Gravity Field Solution by Exploiting the Full Potential of GRACE Follow-On

Kurzfassung

The GRACE-FO mission, featuring the advanced Laser Ranging Interferometer (LRI), provides inter-satellite range measurements with an unprecedented level of precision—estimated to be 5 to 50 times higher than those achieved by the original GRACE mission. As demonstrated in previous studies, the LRI’s precision no longer limits gravity field recovery. Instead, other factors such as deficiencies in background models and incomplete instrument calibration have become the primary constraints on solution quality. To fully exploit the capabilities of the LRI system, this project advances alternative modeling strategies for gravity field estimation, with a particular focus on the Extended Acceleration Approach (EAA).
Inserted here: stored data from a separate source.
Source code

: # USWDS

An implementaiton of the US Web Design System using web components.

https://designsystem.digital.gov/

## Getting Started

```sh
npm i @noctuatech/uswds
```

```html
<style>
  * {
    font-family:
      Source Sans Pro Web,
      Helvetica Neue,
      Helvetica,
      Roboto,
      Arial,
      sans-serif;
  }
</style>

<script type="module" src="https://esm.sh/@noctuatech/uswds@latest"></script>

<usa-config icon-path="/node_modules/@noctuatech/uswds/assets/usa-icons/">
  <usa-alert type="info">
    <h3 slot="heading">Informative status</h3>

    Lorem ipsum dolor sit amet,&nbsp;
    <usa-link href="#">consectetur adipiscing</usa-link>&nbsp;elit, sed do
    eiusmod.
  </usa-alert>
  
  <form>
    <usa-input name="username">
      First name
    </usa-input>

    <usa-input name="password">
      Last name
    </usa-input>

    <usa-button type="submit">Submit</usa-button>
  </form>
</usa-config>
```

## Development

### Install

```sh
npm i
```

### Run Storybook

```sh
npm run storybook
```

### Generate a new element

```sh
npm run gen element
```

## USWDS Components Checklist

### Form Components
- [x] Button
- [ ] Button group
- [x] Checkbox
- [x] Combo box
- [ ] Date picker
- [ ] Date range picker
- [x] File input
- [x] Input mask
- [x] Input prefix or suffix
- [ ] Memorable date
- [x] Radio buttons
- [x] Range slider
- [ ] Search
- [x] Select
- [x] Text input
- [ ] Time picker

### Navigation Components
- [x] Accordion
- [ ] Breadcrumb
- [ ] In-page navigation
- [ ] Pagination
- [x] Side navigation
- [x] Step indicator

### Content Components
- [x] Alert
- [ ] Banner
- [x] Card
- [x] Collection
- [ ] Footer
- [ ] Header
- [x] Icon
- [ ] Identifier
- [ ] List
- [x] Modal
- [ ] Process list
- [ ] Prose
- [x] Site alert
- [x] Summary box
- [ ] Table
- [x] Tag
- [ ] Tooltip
The EAA augments the conventional low-low satellite-to-satellite tracking (LLSST) framework by adding two condition equations that incorporate dynamic information from directions beyond the along-track component. This multidirectional formulation allows for a more complete representation of satellite motion and gravitational signal sensitivity. Simulation results show that the implementation of the EAA reduces striping artifacts commonly seen in monthly gravity solutions and enhances the spatial resolution of the recovered fields. These improvements underscore the potential of the EAA to become an integral part of future gravimetry missions and highlight the value of rethinking observation models to match the performance of next-generation instruments like the LRI.